# Zoey's smiling video



## PJM (May 7, 2010)

My little Zoey-cup has the sweetest smile! 

Here's a short, video of Zoey, doing what she does best. Smiling & eating.


----------



## Daleo (Jun 1, 2011)

Awww! Look at those teeth  She looks so happy


----------



## sayhedgehog (May 18, 2009)

Haha!

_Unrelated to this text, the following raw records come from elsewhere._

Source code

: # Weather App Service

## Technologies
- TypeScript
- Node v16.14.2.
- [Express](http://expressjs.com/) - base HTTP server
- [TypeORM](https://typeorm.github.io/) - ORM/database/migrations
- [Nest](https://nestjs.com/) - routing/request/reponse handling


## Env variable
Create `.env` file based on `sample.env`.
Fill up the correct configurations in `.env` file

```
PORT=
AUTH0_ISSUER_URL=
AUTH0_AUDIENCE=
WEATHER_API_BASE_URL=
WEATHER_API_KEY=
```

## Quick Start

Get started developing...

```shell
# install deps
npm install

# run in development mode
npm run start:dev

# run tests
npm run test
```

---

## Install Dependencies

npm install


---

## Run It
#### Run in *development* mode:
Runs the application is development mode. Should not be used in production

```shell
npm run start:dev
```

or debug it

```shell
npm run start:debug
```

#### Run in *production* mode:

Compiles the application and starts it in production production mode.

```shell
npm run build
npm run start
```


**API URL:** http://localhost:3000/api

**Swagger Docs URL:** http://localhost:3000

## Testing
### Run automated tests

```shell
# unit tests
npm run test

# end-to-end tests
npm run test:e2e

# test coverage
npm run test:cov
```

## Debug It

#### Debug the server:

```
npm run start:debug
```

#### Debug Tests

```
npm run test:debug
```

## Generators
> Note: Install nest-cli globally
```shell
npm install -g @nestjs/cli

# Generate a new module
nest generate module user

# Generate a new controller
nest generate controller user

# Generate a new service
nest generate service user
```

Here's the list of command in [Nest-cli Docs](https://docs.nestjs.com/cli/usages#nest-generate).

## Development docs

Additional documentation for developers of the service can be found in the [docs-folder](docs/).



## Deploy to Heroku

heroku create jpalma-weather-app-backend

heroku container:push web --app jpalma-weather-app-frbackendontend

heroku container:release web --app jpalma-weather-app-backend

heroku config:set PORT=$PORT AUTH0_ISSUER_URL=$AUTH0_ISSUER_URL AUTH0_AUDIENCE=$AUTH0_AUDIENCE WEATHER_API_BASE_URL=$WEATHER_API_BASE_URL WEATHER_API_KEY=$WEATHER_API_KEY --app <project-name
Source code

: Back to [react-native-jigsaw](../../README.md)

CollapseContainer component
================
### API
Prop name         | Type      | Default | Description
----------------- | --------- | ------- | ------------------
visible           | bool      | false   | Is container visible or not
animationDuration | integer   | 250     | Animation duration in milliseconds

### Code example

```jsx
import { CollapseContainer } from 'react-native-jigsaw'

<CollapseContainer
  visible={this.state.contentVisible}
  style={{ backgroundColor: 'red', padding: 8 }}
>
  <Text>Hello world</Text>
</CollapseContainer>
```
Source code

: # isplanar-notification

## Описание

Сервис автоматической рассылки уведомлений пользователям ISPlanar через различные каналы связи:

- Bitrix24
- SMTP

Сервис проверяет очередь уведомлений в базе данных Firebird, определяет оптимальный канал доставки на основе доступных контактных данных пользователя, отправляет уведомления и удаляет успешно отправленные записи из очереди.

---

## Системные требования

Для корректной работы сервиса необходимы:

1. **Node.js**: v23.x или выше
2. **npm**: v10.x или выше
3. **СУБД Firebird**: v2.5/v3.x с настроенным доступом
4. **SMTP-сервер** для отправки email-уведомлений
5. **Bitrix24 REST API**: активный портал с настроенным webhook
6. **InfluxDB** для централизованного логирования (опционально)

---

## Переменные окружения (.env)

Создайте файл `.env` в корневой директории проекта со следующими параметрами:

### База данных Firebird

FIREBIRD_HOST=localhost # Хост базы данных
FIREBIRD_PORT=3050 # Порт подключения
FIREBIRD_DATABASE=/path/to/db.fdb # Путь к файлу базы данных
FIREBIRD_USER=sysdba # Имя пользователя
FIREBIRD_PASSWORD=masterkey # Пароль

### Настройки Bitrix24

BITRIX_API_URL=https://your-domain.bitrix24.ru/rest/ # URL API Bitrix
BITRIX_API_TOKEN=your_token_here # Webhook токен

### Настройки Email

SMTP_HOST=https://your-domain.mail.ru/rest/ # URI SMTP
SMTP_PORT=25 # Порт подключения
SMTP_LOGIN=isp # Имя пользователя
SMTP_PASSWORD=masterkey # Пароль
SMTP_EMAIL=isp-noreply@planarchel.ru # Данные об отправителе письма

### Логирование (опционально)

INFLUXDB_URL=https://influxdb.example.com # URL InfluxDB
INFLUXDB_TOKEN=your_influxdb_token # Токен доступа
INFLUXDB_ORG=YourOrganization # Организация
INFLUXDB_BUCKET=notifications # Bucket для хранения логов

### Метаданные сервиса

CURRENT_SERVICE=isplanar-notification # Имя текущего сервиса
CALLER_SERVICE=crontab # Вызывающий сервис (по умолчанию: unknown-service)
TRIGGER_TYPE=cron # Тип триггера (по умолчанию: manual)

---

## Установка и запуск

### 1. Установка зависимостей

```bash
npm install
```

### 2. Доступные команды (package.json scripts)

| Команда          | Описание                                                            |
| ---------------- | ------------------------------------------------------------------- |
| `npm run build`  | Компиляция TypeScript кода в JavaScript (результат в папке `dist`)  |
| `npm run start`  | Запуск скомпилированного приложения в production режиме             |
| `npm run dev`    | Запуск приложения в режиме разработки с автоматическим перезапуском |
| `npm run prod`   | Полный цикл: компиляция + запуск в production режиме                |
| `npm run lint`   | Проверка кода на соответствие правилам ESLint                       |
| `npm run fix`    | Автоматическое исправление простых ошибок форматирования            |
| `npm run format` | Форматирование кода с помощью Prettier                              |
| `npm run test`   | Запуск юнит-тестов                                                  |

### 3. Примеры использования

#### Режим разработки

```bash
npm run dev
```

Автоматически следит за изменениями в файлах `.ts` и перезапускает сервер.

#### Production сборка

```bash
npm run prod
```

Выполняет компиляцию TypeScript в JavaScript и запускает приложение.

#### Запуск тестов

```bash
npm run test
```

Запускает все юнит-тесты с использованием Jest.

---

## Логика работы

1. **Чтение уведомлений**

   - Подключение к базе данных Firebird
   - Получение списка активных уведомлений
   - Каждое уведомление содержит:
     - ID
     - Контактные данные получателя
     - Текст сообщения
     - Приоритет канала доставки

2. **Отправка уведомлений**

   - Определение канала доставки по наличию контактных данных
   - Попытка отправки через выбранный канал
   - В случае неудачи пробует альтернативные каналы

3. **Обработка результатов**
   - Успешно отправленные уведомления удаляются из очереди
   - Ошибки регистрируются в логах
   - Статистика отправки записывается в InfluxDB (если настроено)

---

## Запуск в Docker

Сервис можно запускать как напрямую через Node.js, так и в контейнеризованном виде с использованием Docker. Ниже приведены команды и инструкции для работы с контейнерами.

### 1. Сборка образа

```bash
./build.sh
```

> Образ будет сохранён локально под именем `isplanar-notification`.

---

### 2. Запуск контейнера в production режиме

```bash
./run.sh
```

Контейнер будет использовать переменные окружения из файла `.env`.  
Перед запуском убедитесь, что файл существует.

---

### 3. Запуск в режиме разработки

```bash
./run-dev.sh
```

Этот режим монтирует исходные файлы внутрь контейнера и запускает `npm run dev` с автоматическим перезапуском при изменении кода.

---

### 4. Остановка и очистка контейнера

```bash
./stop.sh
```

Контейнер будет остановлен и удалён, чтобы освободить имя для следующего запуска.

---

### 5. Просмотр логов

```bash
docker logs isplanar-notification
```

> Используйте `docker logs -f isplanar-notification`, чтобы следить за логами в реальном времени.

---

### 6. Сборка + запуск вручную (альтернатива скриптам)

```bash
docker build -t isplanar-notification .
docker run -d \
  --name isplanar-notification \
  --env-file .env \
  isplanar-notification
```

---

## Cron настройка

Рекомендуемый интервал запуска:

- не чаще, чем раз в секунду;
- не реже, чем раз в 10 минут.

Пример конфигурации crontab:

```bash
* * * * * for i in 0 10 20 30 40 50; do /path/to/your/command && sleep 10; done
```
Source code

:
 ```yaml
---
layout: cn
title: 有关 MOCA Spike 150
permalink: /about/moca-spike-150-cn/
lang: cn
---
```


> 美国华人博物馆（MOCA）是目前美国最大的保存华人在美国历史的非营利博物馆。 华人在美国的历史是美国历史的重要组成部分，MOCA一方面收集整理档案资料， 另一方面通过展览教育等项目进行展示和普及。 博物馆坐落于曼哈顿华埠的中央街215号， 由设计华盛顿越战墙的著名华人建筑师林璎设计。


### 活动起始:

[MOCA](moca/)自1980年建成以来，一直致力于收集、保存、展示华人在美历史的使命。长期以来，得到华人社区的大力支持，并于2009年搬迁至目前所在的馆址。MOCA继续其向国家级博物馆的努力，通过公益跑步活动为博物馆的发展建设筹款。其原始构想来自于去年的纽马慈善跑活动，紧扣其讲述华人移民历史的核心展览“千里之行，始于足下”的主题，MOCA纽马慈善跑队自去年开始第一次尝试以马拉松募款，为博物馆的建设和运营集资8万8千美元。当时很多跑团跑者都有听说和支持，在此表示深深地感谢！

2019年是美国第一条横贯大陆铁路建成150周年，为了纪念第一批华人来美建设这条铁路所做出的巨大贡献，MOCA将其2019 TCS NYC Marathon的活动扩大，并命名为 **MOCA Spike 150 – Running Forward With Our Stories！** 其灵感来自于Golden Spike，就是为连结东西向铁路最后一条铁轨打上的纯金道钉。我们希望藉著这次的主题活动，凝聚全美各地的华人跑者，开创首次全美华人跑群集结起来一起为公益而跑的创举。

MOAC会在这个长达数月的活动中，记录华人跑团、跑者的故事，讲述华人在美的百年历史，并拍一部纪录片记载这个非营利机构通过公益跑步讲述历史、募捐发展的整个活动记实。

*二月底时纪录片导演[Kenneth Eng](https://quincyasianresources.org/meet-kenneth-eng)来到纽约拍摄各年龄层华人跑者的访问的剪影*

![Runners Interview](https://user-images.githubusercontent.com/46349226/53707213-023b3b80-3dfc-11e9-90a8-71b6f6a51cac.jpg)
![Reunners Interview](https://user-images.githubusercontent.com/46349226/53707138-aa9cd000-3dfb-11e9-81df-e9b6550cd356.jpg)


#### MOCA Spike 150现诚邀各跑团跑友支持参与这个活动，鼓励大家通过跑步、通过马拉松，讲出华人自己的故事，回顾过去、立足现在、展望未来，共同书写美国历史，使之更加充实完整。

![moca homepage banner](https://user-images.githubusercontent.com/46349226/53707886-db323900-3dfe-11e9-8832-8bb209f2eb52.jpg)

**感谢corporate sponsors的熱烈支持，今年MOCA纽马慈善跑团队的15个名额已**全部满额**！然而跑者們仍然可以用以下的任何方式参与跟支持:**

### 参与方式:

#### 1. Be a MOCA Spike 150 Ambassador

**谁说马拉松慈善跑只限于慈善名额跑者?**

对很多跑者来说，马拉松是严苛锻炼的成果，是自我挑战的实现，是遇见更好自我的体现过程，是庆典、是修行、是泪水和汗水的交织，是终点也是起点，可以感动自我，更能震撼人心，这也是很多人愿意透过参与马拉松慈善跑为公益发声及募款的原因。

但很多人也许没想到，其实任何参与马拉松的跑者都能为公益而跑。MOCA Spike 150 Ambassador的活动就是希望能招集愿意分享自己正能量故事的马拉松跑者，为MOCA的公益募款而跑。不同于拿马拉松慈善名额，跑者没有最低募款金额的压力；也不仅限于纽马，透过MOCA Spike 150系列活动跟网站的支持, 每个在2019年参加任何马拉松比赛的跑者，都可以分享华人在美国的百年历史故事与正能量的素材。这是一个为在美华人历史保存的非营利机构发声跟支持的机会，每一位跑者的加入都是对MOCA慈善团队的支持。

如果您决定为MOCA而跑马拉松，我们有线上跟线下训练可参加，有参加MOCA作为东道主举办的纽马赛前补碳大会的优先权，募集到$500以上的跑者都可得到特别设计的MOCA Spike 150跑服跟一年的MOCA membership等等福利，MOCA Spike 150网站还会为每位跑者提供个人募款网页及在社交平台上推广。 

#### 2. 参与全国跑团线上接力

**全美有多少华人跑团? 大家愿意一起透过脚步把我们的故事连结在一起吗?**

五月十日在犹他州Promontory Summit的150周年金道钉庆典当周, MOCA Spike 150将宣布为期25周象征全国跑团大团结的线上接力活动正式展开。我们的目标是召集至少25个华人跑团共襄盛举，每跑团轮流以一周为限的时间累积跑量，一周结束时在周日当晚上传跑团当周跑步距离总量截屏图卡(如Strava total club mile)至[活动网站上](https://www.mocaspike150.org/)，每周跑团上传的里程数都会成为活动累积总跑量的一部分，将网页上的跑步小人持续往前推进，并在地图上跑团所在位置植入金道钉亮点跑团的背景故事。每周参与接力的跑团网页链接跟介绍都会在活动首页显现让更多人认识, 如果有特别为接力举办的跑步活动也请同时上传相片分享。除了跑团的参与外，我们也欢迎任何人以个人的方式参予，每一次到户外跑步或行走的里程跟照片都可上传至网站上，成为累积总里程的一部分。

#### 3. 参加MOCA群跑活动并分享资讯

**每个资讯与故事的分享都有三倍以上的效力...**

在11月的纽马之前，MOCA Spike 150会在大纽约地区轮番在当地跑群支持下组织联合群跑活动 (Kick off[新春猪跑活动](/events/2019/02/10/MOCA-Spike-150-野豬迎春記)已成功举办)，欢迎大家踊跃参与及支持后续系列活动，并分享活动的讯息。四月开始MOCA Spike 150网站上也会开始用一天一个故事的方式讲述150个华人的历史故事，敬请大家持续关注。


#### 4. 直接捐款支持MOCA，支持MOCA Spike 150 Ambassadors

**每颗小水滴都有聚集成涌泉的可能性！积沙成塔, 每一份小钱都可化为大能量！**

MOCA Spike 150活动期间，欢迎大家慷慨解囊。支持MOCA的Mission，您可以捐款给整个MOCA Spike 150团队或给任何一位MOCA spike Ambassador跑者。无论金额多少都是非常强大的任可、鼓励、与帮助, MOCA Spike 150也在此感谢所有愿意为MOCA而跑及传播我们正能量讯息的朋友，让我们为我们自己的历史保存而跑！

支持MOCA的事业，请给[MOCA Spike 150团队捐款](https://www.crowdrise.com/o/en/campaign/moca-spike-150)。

That is absolutely adorable! :lol:


----------



## beautsbelle (Jul 19, 2011)

Awww, that was adorable!


----------



## Rainy (Jul 27, 2011)

That is adorable and I love the song too!!! Your videos give me cuteness overload!! :lol: SOOOO CUTE!


----------



## AnimeMutt (May 2, 2011)

Mega kawaii!!  I'm glad she's happy and doing well!


----------



## panda (May 23, 2011)

OMGGG i was giggling so much.. how adorable!!!!! i love little hedgie teeferz hahaha  :lol:


----------



## LarryT (May 12, 2009)

So sweet!  Love how you put it together!


----------



## ReginasMommy (Apr 13, 2011)

The teeth! Oh, how I love the teeth!

Such a cutie!


----------



## packrat (Oct 23, 2010)

hahahah I love the ending! Same happens when I stop giving small mealworms to Quilliam. Hahahah they sure do love to hide.


----------



## rivoli256 (Mar 1, 2009)

love it. even more with the commentary! eeeeeee! :mrgreen:


----------



## cylaura (Jan 13, 2011)

Oh my goodness is Zoey ever adorable! LOVE her smile! So glad that even with her teeth/mouth issues she can still show off her teefers so well! What a cutie.


----------



## PJM (May 7, 2010)

Hehe...thanks guys!


----------